ACTION ITEM: The lines to return are the one containing "- 问 samir 要不要开会的邮件" and all that follow it in the entries below, duplicated exactly and nothing else.
··· MATERIAL FOR THE TASK
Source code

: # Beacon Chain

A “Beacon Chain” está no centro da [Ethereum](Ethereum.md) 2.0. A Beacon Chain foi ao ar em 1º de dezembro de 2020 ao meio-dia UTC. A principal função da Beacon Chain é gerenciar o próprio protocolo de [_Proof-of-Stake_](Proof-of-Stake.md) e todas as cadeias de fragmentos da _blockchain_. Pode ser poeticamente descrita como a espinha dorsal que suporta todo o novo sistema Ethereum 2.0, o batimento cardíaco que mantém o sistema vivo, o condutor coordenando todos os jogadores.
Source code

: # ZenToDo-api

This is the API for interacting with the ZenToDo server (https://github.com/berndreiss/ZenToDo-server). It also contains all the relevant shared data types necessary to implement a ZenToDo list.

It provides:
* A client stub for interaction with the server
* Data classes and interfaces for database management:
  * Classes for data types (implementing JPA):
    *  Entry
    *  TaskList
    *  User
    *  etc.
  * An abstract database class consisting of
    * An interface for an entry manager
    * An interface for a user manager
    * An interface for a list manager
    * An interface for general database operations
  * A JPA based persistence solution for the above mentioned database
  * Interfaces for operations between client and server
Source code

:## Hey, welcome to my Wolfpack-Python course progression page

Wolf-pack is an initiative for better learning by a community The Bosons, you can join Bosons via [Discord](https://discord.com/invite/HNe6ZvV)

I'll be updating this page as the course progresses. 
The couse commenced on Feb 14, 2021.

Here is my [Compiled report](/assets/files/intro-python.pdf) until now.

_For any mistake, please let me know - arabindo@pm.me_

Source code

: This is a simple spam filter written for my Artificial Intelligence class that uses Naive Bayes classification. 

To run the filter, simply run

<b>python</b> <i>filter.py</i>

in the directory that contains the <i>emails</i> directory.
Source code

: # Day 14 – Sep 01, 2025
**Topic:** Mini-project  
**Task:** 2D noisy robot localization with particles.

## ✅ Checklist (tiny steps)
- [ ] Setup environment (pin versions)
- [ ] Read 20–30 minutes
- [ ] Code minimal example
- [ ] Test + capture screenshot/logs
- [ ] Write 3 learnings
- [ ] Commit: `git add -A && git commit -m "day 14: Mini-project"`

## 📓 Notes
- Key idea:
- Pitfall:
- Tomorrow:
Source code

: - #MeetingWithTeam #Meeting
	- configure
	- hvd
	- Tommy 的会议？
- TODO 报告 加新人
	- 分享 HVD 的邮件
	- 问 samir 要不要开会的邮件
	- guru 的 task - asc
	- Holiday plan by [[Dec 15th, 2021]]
······
YOUR RESPONSE:
	- 问 samir 要不要开会的邮件
	- guru 的 task - asc
	- Holiday plan by [[Dec 15th, 2021]]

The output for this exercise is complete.